_WHAT IS EXPECTED_
Could every line of the data be copied out once more, exactly?

_DATA RECORDS_
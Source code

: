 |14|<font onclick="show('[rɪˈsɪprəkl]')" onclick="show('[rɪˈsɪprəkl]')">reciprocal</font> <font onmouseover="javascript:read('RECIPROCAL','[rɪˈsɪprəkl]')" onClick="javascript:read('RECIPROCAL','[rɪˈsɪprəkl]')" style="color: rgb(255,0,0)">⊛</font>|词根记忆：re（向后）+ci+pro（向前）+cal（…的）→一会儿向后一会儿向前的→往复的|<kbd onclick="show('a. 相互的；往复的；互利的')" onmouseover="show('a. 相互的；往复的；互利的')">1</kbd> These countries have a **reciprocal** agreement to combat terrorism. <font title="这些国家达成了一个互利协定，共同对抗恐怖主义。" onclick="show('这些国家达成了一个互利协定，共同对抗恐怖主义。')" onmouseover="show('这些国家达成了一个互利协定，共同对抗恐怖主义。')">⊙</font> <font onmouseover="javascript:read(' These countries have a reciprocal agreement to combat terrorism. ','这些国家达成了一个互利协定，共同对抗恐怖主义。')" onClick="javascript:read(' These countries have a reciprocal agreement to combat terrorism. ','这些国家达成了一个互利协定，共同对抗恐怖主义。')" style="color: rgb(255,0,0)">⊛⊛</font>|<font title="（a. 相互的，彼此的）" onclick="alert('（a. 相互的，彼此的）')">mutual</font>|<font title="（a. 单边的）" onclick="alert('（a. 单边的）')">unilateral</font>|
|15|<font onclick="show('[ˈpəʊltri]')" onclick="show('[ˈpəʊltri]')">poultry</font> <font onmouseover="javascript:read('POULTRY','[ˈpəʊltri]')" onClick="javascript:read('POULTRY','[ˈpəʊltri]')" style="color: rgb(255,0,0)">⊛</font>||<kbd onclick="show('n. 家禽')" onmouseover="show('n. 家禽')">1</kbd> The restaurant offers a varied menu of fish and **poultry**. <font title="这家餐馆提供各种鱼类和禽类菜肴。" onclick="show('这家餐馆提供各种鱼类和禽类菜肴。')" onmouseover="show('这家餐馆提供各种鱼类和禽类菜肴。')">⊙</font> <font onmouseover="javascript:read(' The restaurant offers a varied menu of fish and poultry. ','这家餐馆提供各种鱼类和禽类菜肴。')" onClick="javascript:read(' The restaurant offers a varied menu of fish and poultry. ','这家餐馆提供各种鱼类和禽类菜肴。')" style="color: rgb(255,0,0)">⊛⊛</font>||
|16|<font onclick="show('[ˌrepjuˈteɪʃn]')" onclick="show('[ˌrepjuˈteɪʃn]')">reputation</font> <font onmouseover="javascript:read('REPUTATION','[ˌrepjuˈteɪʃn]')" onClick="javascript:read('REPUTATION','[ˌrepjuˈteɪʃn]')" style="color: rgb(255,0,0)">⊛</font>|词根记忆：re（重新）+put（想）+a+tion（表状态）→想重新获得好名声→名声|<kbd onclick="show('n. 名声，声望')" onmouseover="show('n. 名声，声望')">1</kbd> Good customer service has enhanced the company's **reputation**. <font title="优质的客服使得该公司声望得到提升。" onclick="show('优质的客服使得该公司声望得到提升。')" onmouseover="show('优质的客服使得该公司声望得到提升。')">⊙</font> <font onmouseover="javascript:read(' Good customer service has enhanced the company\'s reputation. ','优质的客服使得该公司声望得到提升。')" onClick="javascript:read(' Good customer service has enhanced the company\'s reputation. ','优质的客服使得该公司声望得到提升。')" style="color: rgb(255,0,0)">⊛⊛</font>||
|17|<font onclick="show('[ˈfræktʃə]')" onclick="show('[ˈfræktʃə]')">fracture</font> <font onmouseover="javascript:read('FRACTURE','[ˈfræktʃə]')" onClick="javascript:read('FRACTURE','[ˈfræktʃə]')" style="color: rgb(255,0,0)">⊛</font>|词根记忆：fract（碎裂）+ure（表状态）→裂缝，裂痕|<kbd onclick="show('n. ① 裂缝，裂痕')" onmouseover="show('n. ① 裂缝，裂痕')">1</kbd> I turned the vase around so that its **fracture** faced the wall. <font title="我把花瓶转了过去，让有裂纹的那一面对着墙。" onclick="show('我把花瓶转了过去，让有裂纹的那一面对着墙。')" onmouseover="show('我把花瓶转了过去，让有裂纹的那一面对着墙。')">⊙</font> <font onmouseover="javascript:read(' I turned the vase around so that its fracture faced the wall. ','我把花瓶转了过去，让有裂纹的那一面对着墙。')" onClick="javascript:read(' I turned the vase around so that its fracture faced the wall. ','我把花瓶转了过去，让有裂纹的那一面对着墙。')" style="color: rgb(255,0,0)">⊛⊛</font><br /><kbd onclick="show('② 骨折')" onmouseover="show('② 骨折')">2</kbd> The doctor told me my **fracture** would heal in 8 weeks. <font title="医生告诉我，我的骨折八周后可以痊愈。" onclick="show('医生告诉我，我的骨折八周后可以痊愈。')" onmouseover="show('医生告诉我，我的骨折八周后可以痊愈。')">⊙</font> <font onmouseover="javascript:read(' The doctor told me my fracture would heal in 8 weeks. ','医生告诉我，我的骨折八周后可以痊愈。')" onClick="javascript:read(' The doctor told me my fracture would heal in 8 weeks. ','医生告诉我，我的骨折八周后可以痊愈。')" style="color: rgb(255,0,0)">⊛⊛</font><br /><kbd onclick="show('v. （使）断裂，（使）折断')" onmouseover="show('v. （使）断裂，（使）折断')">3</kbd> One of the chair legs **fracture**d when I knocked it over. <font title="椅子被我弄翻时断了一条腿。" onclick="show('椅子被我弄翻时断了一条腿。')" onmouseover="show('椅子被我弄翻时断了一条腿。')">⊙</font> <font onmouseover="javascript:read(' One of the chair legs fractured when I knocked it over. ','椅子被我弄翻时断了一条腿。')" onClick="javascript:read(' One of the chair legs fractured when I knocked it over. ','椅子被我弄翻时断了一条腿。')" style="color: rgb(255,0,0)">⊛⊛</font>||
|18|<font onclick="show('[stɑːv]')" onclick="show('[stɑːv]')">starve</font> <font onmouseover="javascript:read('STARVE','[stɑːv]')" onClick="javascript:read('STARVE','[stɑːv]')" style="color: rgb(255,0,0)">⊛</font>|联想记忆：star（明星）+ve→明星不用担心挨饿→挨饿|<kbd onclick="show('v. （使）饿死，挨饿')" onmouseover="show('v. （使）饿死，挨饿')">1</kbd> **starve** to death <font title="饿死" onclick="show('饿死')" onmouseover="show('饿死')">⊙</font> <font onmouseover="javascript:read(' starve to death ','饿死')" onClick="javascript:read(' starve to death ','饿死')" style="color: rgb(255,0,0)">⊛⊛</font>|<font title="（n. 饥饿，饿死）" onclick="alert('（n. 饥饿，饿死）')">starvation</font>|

_EXERCISE RESULT_
Source code

: |14|<font onclick="show('[rɪˈsɪprəkl]')" onclick="show('[rɪˈsɪprəkl]')">reciprocal</font> <font onmouseover="javascript:read('RECIPROCAL','[rɪˈsɪprəkl]')" onClick="javascript:read('RECIPROCAL','[rɪˈsɪprəkl]')" style="color: rgb(255,0,0)">⊛</font>|词根记忆：re（向后）+ci+pro（向前）+cal（…的）→一会儿向后一会儿向前的→往复的|<kbd onclick="show('a. 相互的；往复的；互利的')" onmouseover="show('a. 相互的；往复的；互利的')">1</kbd> These countries have a **reciprocal** agreement to combat terrorism. <font title="这些国家达成了一个互利协定，共同对抗恐怖主义。" onclick="show('这些国家达成了一个互利协定，共同对抗恐怖主义。')" onmouseover="show('这些国家达成了一个互利协定，共同对抗恐怖主义。')">⊙</font> <font onmouseover="javascript:read(' These countries have a reciprocal agreement to combat terrorism. ','这些国家达成了一个互利协定，共同对抗恐怖主义。')" onClick="javascript:read(' These countries have a reciprocal agreement to combat terrorism. ','这些国家达成了一个互利协定，共同对抗恐怖主义。')" style="color: rgb(255,0,0)">⊛⊛</font>|<font title="（a. 相互的，彼此的）" onclick="alert('（a. 相互的，彼此的）')">mutual</font>|<font title="（a. 单边的）" onclick="alert('（a. 单边的）')">unilateral</font>|
|15|<font onclick="show('[ˈpəʊltri]')" onclick="show('[ˈpəʊltri]')">poultry</font> <font onmouseover="javascript:read('POULTRY','[ˈpəʊltri]')" onClick="javascript:read('POULTRY','[ˈpəʊltri]')" style="color: rgb(255,0,0)">⊛</font>||<kbd onclick="show('n. 家禽')" onmouseover="show('n. 家禽')">1</kbd> The restaurant offers a varied menu of fish and **poultry**. <font title="这家餐馆提供各种鱼类和禽类菜肴。" onclick="show('这家餐馆提供各种鱼类和禽类菜肴。')" onmouseover="show('这家餐馆提供各种鱼类和禽类菜肴。')">⊙</font> <font onmouseover="javascript:read(' The restaurant offers a varied menu of fish and poultry. ','这家餐馆提供各种鱼类和禽类菜肴。')" onClick="javascript:read(' The restaurant offers a varied menu of fish and poultry. ','这家餐馆提供各种鱼类和禽类菜肴。')" style="color: rgb(255,0,0)">⊛⊛</font>||
|16|<font onclick="show('[ˌrepjuˈteɪʃn]')" onclick="show('[ˌrepjuˈteɪʃn]')">reputation</font> <font onmouseover="javascript:read('REPUTATION','[ˌrepjuˈteɪʃn]')" onClick="javascript:read('REPUTATION','[ˌrepjuˈteɪʃn]')" style="color: rgb(255,0,0)">⊛</font>|词根记忆：re（重新）+put（想）+a+tion（表状态）→想重新获得好名声→名声|<kbd onclick="show('n. 名声，声望')" onmouseover="show('n. 名声，声望')">1</kbd> Good customer service has enhanced the company's **reputation**. <font title="优质的客服使得该公司声望得到提升。" onclick="show('优质的客服使得该公司声望得到提升。')" onmouseover="show('优质的客服使得该公司声望得到提升。')">⊙</font> <font onmouseover="javascript:read(' Good customer service has enhanced the company\'s reputation. ','优质的客服使得该公司声望得到提升。')" onClick="javascript:read(' Good customer service has enhanced the company\'s reputation. ','优质的客服使得该公司声望得到提升。')" style="color: rgb(255,0,0)">⊛⊛</font>||
|17|<font onclick="show('[ˈfræktʃə]')" onclick="show('[ˈfræktʃə]')">fracture</font> <font onmouseover="javascript:read('FRACTURE','[ˈfræktʃə]')" onClick="javascript:read('FRACTURE','[ˈfræktʃə]')" style="color: rgb(255,0,0)">⊛</font>|词根记忆：fract（碎裂）+ure（表状态）→裂缝，裂痕|<kbd onclick="show('n. ① 裂缝，裂痕')" onmouseover="show('n. ① 裂缝，裂痕')">1</kbd> I turned the vase around so that its **fracture** faced the wall. <font title="我把花瓶转了过去，让有裂纹的那一面对着墙。" onclick="show('我把花瓶转了过去，让有裂纹的那一面对着墙。')" onmouseover="show('我把花瓶转了过去，让有裂纹的那一面对着墙。')">⊙</font> <font onmouseover="javascript:read(' I turned the vase around so that its fracture faced the wall. ','我把花瓶转了过去，让有裂纹的那一面对着墙。')" onClick="javascript:read(' I turned the vase around so that its fracture faced the wall. ','我把花瓶转了过去，让有裂纹的那一面对着墙。')" style="color: rgb(255,0,0)">⊛⊛</font><br /><kbd onclick="show('② 骨折')" onmouseover="show('② 骨折')">2</kbd> The doctor told me my **fracture** would heal in 8 weeks. <font title="医生告诉我，我的骨折八周后可以痊愈。" onclick="show('医生告诉我，我的骨折八周后可以痊愈。')" onmouseover="show('医生告诉我，我的骨折八周后可以痊愈。')">⊙</font> <font onmouseover="javascript:read(' The doctor told me my fracture would heal in 8 weeks. ','医生告诉我，我的骨折八周后可以痊愈。')" onClick="javascript:read(' The doctor told me my fracture would heal in 8 weeks. ','医生告诉我，我的骨折八周后可以痊愈。')" style="color: rgb(255,0,0)">⊛⊛</font><br /><kbd onclick="show('v. （使）断裂，（使）折断')" onmouseover="show('v. （使）断裂，（使）折断')">3</kbd> One of the chair legs **fracture**d when I knocked it over. <font title="椅子被我弄翻时断了一条腿。" onclick="show('椅子被我弄翻时断了一条腿。')" onmouseover="show('椅子被我弄翻时断了一条腿。')">⊙</font> <font onmouseover="javascript:read(' One of the chair legs fractured when I knocked it over. ','椅子被我弄翻时断了一条腿。')" onClick="javascript:read(' One of the chair legs fractured when I knocked it over. ','椅子被我弄翻时断了一条腿。')" style="color: rgb(255,0,0)">⊛⊛</font>||
|18|<font onclick="show('[stɑːv]')" onclick="show('[stɑːv]')">starve</font> <font onmouseover="javascript:read('STARVE','[stɑːv]')" onClick="javascript:read('STARVE','[stɑːv]')" style="color: rgb(255,0,0)">⊛</font>|联想记忆：star（明星）+ve→明星不用担心挨饿→挨饿|<kbd onclick="show('v. （使）饿死，挨饿')" onmouseover="show('v. （使）饿死，挨饿')">1</kbd> **starve** to death <font title="饿死" onclick="show('饿死')" onmouseover="show('饿死')">⊙</font> <font onmouseover="javascript:read(' starve to death ','饿死')" onClick="javascript:read(' starve to death ','饿死')" style="color: rgb(255,0,0)">⊛⊛</font>|<font title="（n. 饥饿，饿死）" onclick="alert('（n. 饥饿，饿死）')">starvation</font>|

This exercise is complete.